* _Work to complete_: A faithful copy is required. Print each line of the data exactly and omit the pictures.

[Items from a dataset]

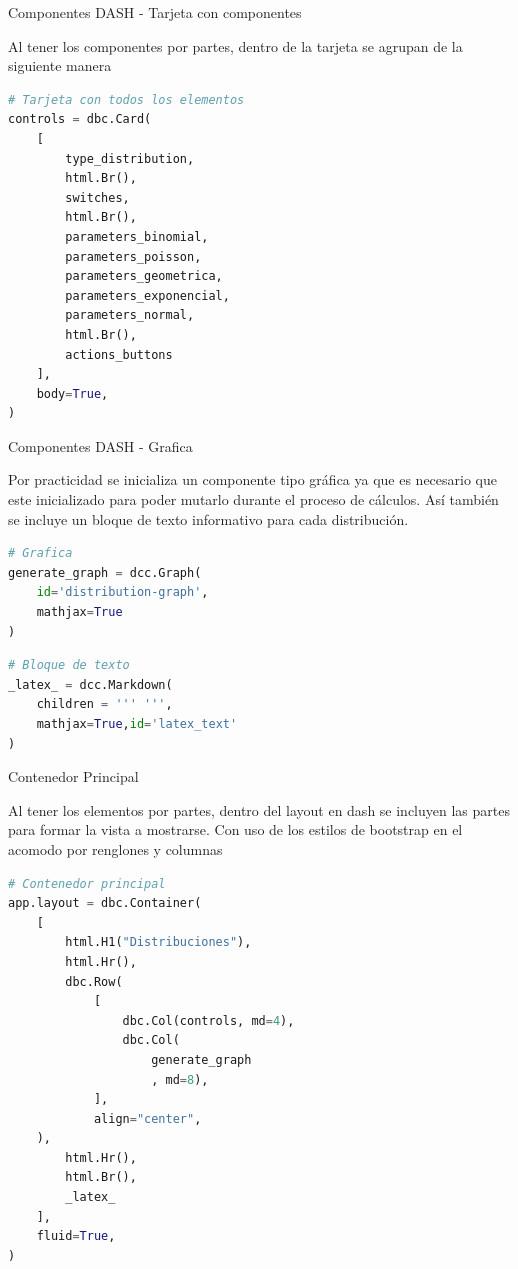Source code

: \documentclass[
	12pt, %
]{fphw}
\begin{document}
{\color{teal}
  \dotfill
  Componentes DASH - Tarjeta con componentes
  \dotfill}

Al tener los componentes por partes, dentro de la tarjeta se agrupan de la siguiente manera

\begin{lstlisting}[language=Python]
# Tarjeta con todos los elementos                                                                          
controls = dbc.Card(
    [
        type_distribution,
        html.Br(),
        switches,
        html.Br(),
        parameters_binomial,
        parameters_poisson,
        parameters_geometrica,
        parameters_exponencial,
        parameters_normal,
        html.Br(),
        actions_buttons
    ],
    body=True,
)
\end{lstlisting}

\newpage
{\color{teal}
  \dotfill
  Componentes DASH - Grafica
  \dotfill}

Por practicidad se inicializa un componente tipo gráfica ya que es necesario que este inicializado para poder mutarlo durante el proceso de cálculos. Así también se incluye un bloque de texto informativo para cada distribución.

\begin{lstlisting}[language=Python]
# Grafica                                                                                                  
generate_graph = dcc.Graph(
    id='distribution-graph',
    mathjax=True
)
\end{lstlisting}

\begin{lstlisting}[language=Python]
# Bloque de texto                                                                                          
_latex_ = dcc.Markdown(
    children = ''' ''',
    mathjax=True,id='latex_text'
)
\end{lstlisting}

{\color{teal}
  \dotfill
   Contenedor Principal
  \dotfill}

Al tener los elementos por partes, dentro del layout en dash se incluyen las partes para formar la vista a mostrarse.
Con uso de los estilos de bootstrap en el acomodo por renglones y columnas

\begin{lstlisting}[language=Python]
# Contenedor principal                                                                                     
app.layout = dbc.Container(
    [
        html.H1("Distribuciones"),
        html.Hr(),
        dbc.Row(
            [
                dbc.Col(controls, md=4),
                dbc.Col(
                    generate_graph
                    , md=8),
            ],
            align="center",
	),
        html.Hr(),
        html.Br(),
        _latex_
    ],
    fluid=True,
)
\end{lstlisting}
\end{document}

* _Answer section_:
Source code

: \documentclass[
	12pt, %
]{fphw}
\begin{document}
{\color{teal}
  \dotfill
  Componentes DASH - Tarjeta con componentes
  \dotfill}

Al tener los componentes por partes, dentro de la tarjeta se agrupan de la siguiente manera

\begin{lstlisting}[language=Python]
# Tarjeta con todos los elementos                                                                          
controls = dbc.Card(
    [
        type_distribution,
        html.Br(),
        switches,
        html.Br(),
        parameters_binomial,
        parameters_poisson,
        parameters_geometrica,
        parameters_exponencial,
        parameters_normal,
        html.Br(),
        actions_buttons
    ],
    body=True,
)
\end{lstlisting}

\newpage
{\color{teal}
  \dotfill
  Componentes DASH - Grafica
  \dotfill}

Por practicidad se inicializa un componente tipo gráfica ya que es necesario que este inicializado para poder mutarlo durante el proceso de cálculos. Así también se incluye un bloque de texto informativo para cada distribución.

\begin{lstlisting}[language=Python]
# Grafica                                                                                                  
generate_graph = dcc.Graph(
    id='distribution-graph',
    mathjax=True
)
\end{lstlisting}

\begin{lstlisting}[language=Python]
# Bloque de texto                                                                                          
_latex_ = dcc.Markdown(
    children = ''' ''',
    mathjax=True,id='latex_text'
)
\end{lstlisting}

{\color{teal}
  \dotfill
   Contenedor Principal
  \dotfill}

Al tener los elementos por partes, dentro del layout en dash se incluyen las partes para formar la vista a mostrarse.
Con uso de los estilos de bootstrap en el acomodo por renglones y columnas

\begin{lstlisting}[language=Python]
# Contenedor principal                                                                                     
app.layout = dbc.Container(
    [
        html.H1("Distribuciones"),
        html.Hr(),
        dbc.Row(
            [
                dbc.Col(controls, md=4),
                dbc.Col(
                    generate_graph
                    , md=8),
            ],
            align="center",
	),
        html.Hr(),
        html.Br(),
        _latex_
    ],
    fluid=True,
)
\end{lstlisting}
\end{document}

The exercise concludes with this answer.